SB on Forex is one-dimensional, the price moves only up and down. Einstein derived a formula for Brownian motion, which is flat, there are two coordinates. Ideally, the principle of independence of motions allows us to consider motions on axes separately. But Einstein's formula determines the path of a Brownian particle, i.e. its removal in time T from the starting point. As you understand, you cannot separate the motions here, because this removal is determined from the coordinates by Pythagoras' theorem. So I won't refer to Einstein, especially since I haven't used his formula or referred to him anywhere.
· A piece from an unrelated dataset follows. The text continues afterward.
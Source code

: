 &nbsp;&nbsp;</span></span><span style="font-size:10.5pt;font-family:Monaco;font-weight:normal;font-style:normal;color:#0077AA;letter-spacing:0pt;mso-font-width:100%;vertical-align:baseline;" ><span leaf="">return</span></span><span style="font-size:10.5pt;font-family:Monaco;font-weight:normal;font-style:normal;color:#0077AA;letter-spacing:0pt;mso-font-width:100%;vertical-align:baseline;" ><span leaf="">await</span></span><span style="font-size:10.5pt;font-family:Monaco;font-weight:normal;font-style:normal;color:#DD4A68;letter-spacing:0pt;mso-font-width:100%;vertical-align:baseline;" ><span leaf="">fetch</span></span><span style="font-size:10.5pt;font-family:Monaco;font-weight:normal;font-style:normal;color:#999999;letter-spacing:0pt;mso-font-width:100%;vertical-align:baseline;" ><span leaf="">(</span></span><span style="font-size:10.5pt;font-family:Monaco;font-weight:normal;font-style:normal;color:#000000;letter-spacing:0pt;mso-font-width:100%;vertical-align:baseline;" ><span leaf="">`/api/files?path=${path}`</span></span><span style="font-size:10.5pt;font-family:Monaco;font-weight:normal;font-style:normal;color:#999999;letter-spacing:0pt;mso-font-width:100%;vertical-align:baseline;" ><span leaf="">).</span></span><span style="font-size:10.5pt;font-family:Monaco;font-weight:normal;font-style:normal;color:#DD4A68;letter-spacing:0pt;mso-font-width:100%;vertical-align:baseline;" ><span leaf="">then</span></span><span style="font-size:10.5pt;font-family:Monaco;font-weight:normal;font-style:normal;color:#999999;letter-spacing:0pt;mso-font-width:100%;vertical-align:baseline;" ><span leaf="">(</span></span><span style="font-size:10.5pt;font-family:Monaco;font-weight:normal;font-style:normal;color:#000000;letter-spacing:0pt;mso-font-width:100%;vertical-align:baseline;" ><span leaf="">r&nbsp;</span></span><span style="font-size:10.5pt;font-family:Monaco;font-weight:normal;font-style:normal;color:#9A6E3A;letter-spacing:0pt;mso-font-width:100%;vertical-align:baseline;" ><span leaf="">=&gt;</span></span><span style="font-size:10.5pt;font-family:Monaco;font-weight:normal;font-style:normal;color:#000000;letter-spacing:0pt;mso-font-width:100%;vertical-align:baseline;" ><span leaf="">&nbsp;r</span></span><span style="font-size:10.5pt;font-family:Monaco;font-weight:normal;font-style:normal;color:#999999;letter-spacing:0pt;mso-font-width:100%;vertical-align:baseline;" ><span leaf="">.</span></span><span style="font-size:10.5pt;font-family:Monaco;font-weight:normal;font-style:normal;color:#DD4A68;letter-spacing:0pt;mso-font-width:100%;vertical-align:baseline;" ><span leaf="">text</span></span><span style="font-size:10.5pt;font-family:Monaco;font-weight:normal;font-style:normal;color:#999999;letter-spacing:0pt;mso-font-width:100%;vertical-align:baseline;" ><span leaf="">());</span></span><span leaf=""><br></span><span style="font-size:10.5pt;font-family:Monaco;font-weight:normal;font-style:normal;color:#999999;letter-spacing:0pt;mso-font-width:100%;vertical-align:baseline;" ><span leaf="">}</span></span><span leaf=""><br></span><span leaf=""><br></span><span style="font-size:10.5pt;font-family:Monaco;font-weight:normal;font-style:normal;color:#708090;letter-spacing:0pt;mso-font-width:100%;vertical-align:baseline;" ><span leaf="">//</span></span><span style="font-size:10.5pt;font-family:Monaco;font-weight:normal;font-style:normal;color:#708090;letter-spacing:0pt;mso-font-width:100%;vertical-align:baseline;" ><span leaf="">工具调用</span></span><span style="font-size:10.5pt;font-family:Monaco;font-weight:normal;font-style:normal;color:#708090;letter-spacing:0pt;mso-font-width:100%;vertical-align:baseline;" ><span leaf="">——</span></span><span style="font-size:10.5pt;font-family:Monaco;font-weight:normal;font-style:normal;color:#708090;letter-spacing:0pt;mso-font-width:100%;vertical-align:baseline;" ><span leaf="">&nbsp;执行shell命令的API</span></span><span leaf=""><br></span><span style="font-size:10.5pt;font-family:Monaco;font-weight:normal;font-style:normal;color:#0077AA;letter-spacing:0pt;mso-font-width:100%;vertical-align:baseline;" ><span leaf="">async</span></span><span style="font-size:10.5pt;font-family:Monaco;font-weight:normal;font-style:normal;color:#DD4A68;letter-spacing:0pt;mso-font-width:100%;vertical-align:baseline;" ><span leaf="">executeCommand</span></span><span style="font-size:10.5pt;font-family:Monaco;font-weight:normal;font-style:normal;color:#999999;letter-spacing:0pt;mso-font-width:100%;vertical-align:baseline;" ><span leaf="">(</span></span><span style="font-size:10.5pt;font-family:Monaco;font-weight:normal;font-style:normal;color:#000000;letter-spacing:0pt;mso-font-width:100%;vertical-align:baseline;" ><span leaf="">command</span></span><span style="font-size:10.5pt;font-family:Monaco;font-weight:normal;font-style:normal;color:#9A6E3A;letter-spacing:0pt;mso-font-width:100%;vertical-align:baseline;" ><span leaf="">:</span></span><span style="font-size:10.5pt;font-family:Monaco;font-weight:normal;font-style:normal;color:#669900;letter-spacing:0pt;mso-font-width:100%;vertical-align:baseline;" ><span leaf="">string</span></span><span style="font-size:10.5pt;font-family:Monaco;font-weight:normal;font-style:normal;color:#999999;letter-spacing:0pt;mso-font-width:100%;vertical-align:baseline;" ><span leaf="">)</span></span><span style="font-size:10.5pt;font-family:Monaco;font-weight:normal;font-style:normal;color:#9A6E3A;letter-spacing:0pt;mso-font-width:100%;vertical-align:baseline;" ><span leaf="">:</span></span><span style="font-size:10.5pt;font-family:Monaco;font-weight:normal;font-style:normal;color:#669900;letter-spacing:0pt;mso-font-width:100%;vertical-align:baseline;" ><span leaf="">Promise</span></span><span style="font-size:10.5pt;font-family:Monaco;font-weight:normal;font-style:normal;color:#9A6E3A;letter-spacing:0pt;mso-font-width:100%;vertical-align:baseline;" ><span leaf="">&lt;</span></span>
I do not understand anything about Close-Open. I have never had it. The spread is defined by High-Low, while Close and Open do not play any role in this process. This is the first time I've heard from you that they are in Einstein's formula. However, if you call the start point Open and the end point Close, then yes. :-)

I only used the Hearst formula, which is actually the definition of the Hearst exponent. The only critical thing for me was that the coefficient in this formula is constant and does not depend on the nature of movement - trend or counter-trend. Then it can be determined from some particular case.

About the general formula for SB - it is an interesting task. And I can solve it. On one condition. You tell me (or give me a link) how to calculate in general terms the spread over time T, if the distribution of the process and its dependence on T is known. But I failed with the scaling and did not find a source.

Candid:

But so far there are insufficient grounds for comparing the absolute values of this value with "calibration" for Hearst. i.e. to assume that at 0.5 the series is random, above it is trendy and below it is reversible. You have to do your own calibration for this characteristic.



Yes, I agree with this formulation of the question. It still needs to be sorted out.

 
hrenfx:
The first thing that comes to the topic of the branch after burying the tick volume is its own tick volume: a volatility meter. Just an indicator that would show the number of small ZigZags inside a big bar. For example, such an indicator with a ZigZag with a min knee of 1pp would be fully consistent with the current tick volume in MT4. But such a ZigZag cannot be calculated precisely as there is no tick history and we wanted to see it by so-and-so. But a ZigZag with a bigger knee is a different matter. It will be possible to see what cycles are there and how they change over time. It's easy to implement.

Made a volume indicator as described:

In this case no tick volumes are used. Only price data from lower timeframe is taken (PeriodData parameter).

All the same cyclicities are visible.

In the indicator the Pips parameter sets the min. knee of the ZigZag in points. Of course, for a long time interval it would be better to set this parameter not in points, but in relative values of price change (the alteration in the code will be minimal).

Files:
myvolume.mq4  2 kb
 
Yurixx:


Yes, I agree with that point of view. It still needs to be sorted out.

On synthetics we can calibrate, like Bernoulli process, p - continuation probability q - reversal probability, p > q - trend, p < q - reversal, p = q - random walk. That is, the important thing is not to work with probabilities +1 and -1, but with probabilities of matching the sign and changing it.
 
Candid:
The synthetics can be calibrated,

I did that yesterday. Only I didn't calibrate, but looked at what the indicator showed on a clean SB. The result was unexpected for me. The average value on M10, H1 and H4 is around 0.54. Now I think why?

Of course, it would be optimal to obtain this formula for the SB in the analytical form. But here we have this problem with the spread. What does it mean - modulus average, RMS of random walk or something else - no one writes about it.